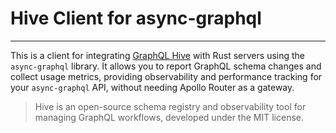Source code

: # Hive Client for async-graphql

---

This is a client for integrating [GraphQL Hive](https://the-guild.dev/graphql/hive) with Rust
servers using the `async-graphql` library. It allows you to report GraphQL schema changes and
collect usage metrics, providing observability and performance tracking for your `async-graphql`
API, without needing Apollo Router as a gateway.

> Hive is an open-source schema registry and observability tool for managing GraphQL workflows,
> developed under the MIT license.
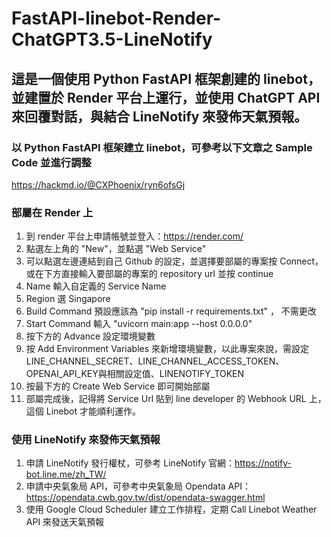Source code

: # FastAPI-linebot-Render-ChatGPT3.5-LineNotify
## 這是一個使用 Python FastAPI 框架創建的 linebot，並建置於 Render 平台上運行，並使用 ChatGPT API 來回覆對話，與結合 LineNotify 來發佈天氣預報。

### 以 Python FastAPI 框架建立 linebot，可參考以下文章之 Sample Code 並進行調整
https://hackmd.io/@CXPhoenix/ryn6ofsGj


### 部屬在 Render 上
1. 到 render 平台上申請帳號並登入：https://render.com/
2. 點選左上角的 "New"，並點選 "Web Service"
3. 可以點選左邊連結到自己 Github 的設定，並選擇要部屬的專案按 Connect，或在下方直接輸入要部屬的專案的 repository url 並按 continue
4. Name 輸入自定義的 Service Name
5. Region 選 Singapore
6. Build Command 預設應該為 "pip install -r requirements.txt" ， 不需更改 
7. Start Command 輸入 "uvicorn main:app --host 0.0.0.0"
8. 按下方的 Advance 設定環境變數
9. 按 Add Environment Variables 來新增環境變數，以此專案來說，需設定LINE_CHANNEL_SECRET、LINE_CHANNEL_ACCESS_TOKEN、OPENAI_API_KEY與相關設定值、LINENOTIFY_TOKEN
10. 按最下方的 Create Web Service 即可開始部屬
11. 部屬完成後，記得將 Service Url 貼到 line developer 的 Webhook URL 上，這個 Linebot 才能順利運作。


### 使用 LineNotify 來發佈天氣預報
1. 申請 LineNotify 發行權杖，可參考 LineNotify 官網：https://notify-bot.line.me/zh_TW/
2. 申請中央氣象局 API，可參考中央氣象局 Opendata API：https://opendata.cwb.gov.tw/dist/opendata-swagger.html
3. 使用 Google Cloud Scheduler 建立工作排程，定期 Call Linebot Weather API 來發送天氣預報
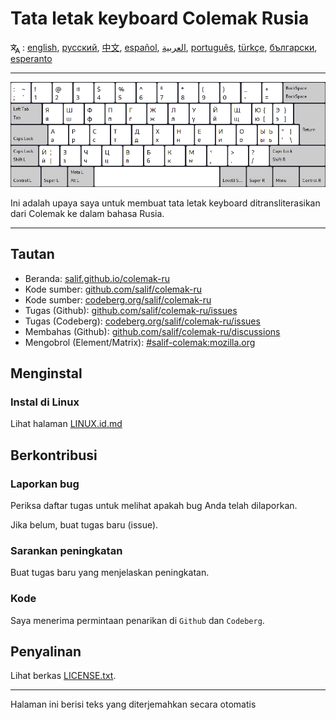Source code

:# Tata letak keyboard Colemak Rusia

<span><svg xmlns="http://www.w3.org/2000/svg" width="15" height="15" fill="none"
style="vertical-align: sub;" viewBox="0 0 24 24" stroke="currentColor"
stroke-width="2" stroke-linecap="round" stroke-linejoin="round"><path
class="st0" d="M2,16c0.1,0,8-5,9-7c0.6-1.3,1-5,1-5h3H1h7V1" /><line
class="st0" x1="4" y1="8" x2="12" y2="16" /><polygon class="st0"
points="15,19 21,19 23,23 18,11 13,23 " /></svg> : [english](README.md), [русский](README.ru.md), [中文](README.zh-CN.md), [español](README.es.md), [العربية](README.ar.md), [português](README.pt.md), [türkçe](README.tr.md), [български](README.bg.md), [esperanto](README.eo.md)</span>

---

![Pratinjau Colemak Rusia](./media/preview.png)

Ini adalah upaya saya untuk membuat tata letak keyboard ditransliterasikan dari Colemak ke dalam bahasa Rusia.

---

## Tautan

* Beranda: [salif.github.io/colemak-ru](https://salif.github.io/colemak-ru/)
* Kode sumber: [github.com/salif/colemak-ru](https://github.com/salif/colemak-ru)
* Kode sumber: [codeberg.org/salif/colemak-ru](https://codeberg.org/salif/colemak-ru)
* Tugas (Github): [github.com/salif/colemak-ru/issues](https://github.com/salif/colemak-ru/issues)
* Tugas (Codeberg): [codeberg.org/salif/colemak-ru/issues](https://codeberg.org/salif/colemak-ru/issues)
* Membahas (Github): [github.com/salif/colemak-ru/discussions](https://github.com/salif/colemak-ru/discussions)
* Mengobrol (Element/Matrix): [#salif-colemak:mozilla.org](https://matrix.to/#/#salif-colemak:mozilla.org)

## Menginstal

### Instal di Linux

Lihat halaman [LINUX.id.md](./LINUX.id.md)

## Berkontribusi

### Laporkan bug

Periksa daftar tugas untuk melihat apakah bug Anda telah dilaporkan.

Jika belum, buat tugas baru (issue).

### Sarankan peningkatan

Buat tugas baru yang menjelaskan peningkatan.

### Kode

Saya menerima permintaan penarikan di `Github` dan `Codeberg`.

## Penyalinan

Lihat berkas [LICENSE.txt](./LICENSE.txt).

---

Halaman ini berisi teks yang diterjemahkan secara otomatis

=-=-=-=-=

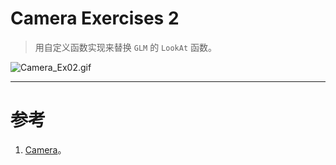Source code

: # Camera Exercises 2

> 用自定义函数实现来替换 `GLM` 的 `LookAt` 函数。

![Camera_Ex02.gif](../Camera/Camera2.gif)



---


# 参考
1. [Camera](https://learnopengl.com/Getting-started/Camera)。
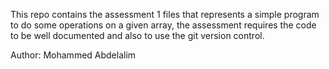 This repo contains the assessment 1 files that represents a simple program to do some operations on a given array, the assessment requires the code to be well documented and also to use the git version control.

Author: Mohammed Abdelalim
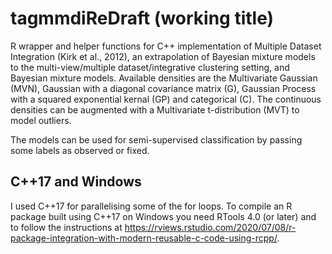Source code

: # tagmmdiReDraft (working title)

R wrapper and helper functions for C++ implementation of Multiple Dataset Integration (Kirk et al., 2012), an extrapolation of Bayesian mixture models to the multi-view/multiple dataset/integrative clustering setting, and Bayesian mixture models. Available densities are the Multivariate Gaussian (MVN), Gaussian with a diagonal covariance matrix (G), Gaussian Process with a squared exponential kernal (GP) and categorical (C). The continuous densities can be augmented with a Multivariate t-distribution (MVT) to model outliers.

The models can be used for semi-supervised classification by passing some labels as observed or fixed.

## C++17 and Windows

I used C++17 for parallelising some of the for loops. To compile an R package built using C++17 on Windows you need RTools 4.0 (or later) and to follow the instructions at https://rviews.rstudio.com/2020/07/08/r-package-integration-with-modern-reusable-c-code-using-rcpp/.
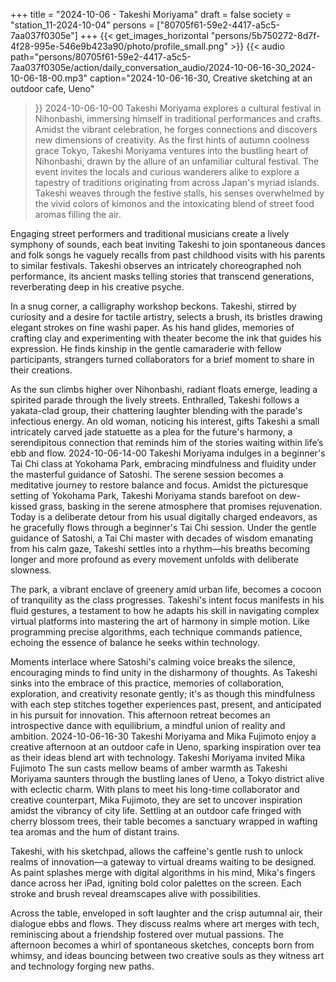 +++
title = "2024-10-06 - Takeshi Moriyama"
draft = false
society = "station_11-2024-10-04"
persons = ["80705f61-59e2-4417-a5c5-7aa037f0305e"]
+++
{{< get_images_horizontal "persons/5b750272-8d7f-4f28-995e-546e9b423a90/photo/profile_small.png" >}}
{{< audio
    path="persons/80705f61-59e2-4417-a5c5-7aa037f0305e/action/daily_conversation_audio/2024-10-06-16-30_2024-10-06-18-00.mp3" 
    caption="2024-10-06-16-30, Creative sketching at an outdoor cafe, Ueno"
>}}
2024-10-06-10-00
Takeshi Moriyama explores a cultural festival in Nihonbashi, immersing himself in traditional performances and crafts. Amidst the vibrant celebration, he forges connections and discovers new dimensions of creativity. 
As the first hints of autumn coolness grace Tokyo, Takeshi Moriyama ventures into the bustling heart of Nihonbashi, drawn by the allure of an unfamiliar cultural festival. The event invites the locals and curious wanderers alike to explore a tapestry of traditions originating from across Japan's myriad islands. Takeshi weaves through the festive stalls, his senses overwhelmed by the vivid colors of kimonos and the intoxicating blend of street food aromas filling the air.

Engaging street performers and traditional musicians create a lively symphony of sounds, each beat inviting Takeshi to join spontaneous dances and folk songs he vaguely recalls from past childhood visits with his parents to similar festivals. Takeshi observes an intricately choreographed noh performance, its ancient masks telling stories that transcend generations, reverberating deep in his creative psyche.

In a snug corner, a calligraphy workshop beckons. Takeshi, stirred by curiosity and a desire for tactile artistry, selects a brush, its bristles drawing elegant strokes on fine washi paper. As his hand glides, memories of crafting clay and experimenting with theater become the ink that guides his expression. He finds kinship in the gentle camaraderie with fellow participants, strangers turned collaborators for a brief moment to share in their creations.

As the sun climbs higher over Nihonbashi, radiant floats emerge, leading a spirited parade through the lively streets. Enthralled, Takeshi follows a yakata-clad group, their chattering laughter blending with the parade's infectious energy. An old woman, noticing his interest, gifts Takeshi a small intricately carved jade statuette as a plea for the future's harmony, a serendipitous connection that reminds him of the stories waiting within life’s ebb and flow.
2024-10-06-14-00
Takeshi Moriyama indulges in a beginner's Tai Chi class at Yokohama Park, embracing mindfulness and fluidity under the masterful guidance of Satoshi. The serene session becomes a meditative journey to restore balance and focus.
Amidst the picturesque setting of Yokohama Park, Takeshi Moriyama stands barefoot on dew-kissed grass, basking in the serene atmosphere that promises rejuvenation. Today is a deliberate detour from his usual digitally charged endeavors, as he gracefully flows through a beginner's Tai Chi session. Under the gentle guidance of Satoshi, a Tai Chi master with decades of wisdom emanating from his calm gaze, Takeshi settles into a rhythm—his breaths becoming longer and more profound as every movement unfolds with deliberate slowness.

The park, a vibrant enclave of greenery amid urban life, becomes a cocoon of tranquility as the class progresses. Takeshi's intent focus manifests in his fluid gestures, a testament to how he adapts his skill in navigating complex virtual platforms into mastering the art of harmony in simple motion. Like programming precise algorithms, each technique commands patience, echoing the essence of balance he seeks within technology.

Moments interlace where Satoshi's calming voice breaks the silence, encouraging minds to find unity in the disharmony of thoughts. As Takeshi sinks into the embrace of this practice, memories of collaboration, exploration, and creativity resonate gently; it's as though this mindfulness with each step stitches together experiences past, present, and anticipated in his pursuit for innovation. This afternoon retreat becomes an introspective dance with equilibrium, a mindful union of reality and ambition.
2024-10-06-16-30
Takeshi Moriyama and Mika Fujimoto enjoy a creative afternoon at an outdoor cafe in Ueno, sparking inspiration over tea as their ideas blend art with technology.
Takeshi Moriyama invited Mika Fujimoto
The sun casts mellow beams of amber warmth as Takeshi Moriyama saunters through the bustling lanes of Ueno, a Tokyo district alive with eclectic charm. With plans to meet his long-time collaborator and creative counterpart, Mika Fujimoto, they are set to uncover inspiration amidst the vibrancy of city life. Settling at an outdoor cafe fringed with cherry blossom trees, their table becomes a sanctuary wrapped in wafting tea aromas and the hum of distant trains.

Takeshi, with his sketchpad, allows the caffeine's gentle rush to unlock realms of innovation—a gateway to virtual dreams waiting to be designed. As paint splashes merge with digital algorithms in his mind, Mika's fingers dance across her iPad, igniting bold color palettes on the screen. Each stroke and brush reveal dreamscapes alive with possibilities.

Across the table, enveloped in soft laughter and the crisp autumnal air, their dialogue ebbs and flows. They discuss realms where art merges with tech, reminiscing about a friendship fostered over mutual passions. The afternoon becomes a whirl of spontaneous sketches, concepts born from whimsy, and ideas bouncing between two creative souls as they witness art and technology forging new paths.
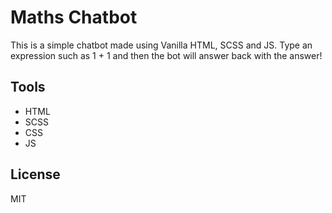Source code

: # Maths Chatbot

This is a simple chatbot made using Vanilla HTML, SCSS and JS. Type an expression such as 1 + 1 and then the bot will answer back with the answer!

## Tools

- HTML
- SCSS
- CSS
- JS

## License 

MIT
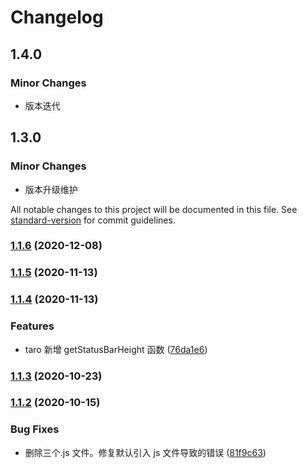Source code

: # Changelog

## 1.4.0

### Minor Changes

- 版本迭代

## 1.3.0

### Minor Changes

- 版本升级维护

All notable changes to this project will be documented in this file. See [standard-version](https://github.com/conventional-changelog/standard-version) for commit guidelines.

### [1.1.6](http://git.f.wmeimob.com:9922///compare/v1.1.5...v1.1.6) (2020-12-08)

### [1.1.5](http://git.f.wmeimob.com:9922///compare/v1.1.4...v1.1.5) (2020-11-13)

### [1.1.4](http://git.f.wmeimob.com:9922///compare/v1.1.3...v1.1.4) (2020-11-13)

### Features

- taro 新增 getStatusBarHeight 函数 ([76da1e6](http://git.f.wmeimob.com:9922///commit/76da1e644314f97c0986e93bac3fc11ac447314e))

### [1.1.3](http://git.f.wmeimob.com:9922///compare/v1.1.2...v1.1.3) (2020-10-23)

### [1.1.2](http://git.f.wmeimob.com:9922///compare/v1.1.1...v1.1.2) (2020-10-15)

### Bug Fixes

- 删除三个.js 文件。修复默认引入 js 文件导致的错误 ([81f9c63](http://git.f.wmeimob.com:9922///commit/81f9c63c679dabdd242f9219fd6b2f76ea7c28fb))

=-=-=-=-=

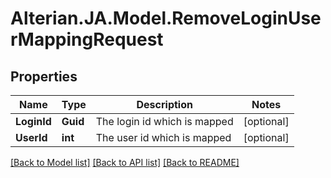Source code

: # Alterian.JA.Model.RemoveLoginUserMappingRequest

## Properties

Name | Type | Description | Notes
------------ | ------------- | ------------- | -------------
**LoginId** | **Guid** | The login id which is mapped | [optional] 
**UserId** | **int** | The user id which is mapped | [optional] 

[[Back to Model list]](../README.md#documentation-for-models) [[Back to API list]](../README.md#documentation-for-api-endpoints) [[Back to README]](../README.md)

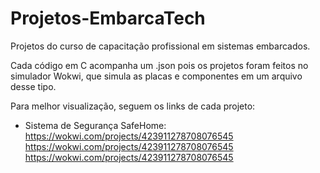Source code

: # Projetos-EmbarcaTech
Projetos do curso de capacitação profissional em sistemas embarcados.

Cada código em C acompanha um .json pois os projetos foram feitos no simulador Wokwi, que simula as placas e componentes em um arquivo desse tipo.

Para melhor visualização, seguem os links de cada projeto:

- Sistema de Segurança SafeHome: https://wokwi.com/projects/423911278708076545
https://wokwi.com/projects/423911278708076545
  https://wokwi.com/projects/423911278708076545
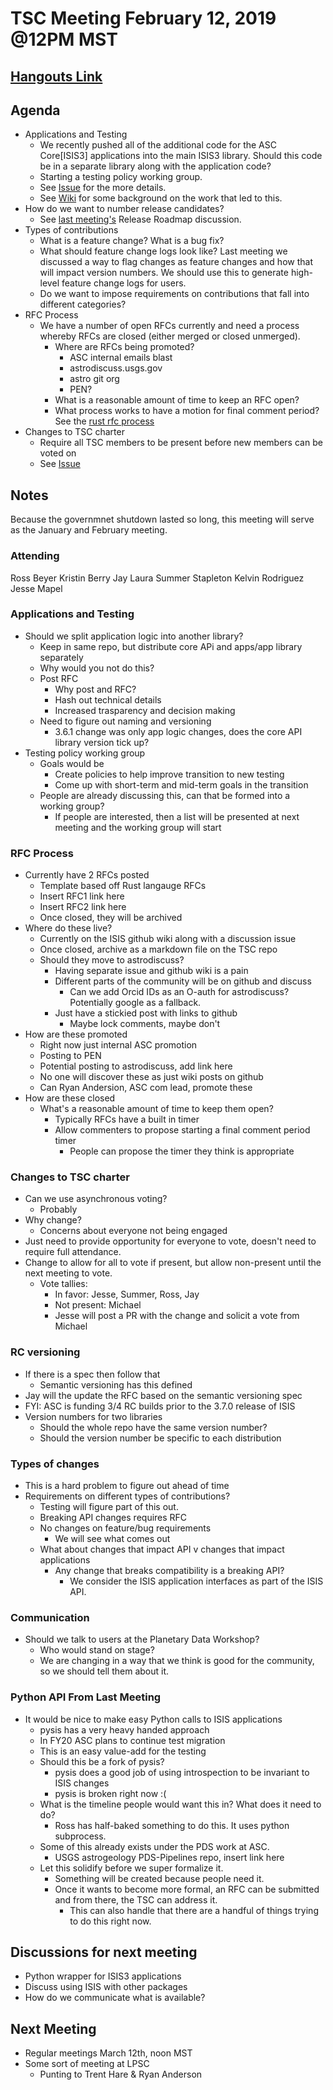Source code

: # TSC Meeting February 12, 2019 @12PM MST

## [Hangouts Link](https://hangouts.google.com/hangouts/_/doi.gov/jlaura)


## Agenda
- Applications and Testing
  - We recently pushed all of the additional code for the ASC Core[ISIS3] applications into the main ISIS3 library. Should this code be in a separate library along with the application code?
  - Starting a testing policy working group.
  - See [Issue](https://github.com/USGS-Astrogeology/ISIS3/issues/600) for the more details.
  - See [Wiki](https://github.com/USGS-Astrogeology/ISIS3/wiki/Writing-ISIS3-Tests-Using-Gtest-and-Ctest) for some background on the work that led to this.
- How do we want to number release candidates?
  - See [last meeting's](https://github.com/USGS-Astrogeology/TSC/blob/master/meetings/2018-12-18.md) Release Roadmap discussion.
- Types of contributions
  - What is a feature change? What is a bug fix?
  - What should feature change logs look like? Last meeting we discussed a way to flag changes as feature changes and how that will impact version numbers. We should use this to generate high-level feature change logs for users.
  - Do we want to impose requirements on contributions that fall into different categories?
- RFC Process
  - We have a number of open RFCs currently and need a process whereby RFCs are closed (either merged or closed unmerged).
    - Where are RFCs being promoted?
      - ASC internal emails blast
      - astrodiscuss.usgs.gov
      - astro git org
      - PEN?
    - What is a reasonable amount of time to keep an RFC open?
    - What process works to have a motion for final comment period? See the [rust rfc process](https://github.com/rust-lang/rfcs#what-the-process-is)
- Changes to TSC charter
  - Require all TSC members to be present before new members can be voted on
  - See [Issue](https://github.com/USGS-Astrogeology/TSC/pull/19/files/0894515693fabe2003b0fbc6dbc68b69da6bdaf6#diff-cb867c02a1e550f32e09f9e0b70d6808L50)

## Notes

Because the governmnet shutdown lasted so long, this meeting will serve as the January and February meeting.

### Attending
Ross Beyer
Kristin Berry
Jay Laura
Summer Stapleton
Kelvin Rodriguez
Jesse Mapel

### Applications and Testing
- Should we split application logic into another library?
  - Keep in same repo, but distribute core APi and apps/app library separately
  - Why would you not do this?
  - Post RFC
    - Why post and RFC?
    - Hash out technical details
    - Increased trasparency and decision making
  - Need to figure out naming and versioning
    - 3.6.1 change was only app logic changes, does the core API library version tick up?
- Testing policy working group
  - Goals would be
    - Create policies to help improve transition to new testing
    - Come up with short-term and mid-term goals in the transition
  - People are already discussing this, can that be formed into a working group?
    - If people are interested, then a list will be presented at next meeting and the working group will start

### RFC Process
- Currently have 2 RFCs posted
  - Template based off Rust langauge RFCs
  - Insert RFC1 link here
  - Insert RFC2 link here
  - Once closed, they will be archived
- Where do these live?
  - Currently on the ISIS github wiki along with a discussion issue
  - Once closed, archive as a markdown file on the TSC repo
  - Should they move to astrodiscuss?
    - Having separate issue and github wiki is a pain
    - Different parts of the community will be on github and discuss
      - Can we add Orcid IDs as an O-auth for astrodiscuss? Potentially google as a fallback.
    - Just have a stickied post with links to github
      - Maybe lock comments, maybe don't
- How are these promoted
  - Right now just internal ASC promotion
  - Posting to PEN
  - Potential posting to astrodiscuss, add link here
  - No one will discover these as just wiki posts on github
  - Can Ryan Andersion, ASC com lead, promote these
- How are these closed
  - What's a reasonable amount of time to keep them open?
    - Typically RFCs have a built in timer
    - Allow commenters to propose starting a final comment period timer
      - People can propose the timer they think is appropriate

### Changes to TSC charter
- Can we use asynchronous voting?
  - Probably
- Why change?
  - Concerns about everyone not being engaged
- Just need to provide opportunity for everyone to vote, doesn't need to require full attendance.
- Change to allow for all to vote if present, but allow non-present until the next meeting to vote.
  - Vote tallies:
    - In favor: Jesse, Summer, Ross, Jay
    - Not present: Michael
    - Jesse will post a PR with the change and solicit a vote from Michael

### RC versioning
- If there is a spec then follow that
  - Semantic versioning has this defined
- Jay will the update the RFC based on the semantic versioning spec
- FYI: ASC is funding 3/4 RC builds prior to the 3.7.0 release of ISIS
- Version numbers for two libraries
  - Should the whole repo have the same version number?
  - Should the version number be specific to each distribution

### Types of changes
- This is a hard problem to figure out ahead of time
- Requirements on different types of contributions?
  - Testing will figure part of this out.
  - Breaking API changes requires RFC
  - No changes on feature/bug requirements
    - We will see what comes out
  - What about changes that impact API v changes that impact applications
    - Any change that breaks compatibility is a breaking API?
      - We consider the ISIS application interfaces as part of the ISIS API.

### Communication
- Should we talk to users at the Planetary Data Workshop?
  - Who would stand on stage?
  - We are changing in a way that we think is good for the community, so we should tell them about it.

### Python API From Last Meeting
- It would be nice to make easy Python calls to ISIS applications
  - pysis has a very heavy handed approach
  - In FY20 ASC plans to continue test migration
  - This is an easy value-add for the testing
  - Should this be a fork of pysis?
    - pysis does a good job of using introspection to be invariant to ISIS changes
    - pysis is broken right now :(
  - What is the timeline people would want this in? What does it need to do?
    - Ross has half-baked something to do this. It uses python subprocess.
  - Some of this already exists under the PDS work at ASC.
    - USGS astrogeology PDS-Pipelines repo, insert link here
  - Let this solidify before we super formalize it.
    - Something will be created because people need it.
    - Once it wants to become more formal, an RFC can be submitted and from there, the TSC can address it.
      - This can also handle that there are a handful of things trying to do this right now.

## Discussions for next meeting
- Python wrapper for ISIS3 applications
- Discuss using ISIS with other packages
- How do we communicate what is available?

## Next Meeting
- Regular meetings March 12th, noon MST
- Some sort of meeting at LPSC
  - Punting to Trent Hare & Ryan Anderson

=-=-=-=-=

PROBLEM DETAILS -> Above are the records; copy exactly the lines from the line with "Jika belum, buat tugas baru (issue)." through the line with "Halaman ini berisi", both included.

ANSWER BOX ->
Jika belum, buat tugas baru (issue).

### Sarankan peningkatan

Buat tugas baru yang menjelaskan peningkatan.

### Kode

Saya menerima permintaan penarikan di `Github` dan `Codeberg`.

## Penyalinan

Lihat berkas [LICENSE.txt](./LICENSE.txt).

---

Halaman ini berisi teks yang diterjemahkan secara otomatis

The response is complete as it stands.